Provided records:
● ● ● ● ● ● ●
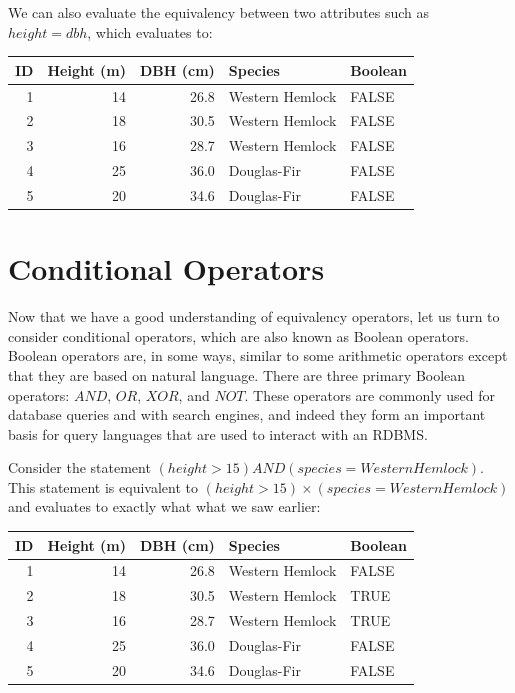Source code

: \documentclass[
]{book}
\begin{document}
We can also evaluate the equivalency between two attributes such as \(height=dbh\), which evaluates to:

\begin{tabular}{rrrll}
\toprule
ID & Height (m) & DBH (cm) & Species & Boolean\\
\midrule
1 & 14 & 26.8 & Western Hemlock & FALSE\\
2 & 18 & 30.5 & Western Hemlock & FALSE\\
3 & 16 & 28.7 & Western Hemlock & FALSE\\
4 & 25 & 36.0 & Douglas-Fir & FALSE\\
5 & 20 & 34.6 & Douglas-Fir & FALSE\\
\bottomrule
\end{tabular}

\hypertarget{conditional-operators}{%
\section{Conditional Operators}\label{conditional-operators}}

Now that we have a good understanding of equivalency operators, let us turn to consider conditional operators, which are also known as Boolean operators. Boolean operators are, in some ways, similar to some arithmetic operators except that they are based on natural language. There are three primary Boolean operators: \(AND\), \(OR\), \(XOR\), and \(NOT\). These operators are commonly used for database queries and with search engines, and indeed they form an important basis for query languages that are used to interact with an RDBMS.

Consider the statement \((height>15)AND(species=WesternHemlock)\). This statement is equivalent to \((height>15)×(species=WesternHemlock)\) and evaluates to exactly what what we saw earlier:

\begin{tabular}{rrrll}
\toprule
ID & Height (m) & DBH (cm) & Species & Boolean\\
\midrule
1 & 14 & 26.8 & Western Hemlock & FALSE\\
2 & 18 & 30.5 & Western Hemlock & TRUE\\
3 & 16 & 28.7 & Western Hemlock & TRUE\\
4 & 25 & 36.0 & Douglas-Fir & FALSE\\
5 & 20 & 34.6 & Douglas-Fir & FALSE\\
\bottomrule
\end{tabular}
\end{document}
● ● ● ● ● ● ●
The data must come back word for word, with every picture removed.

Source code

: \documentclass[
]{book}
\begin{document}
We can also evaluate the equivalency between two attributes such as \(height=dbh\), which evaluates to:

\begin{tabular}{rrrll}
\toprule
ID & Height (m) & DBH (cm) & Species & Boolean\\
\midrule
1 & 14 & 26.8 & Western Hemlock & FALSE\\
2 & 18 & 30.5 & Western Hemlock & FALSE\\
3 & 16 & 28.7 & Western Hemlock & FALSE\\
4 & 25 & 36.0 & Douglas-Fir & FALSE\\
5 & 20 & 34.6 & Douglas-Fir & FALSE\\
\bottomrule
\end{tabular}

\hypertarget{conditional-operators}{%
\section{Conditional Operators}\label{conditional-operators}}

Now that we have a good understanding of equivalency operators, let us turn to consider conditional operators, which are also known as Boolean operators. Boolean operators are, in some ways, similar to some arithmetic operators except that they are based on natural language. There are three primary Boolean operators: \(AND\), \(OR\), \(XOR\), and \(NOT\). These operators are commonly used for database queries and with search engines, and indeed they form an important basis for query languages that are used to interact with an RDBMS.

Consider the statement \((height>15)AND(species=WesternHemlock)\). This statement is equivalent to \((height>15)×(species=WesternHemlock)\) and evaluates to exactly what what we saw earlier:

\begin{tabular}{rrrll}
\toprule
ID & Height (m) & DBH (cm) & Species & Boolean\\
\midrule
1 & 14 & 26.8 & Western Hemlock & FALSE\\
2 & 18 & 30.5 & Western Hemlock & TRUE\\
3 & 16 & 28.7 & Western Hemlock & TRUE\\
4 & 25 & 36.0 & Douglas-Fir & FALSE\\
5 & 20 & 34.6 & Douglas-Fir & FALSE\\
\bottomrule
\end{tabular}
\end{document}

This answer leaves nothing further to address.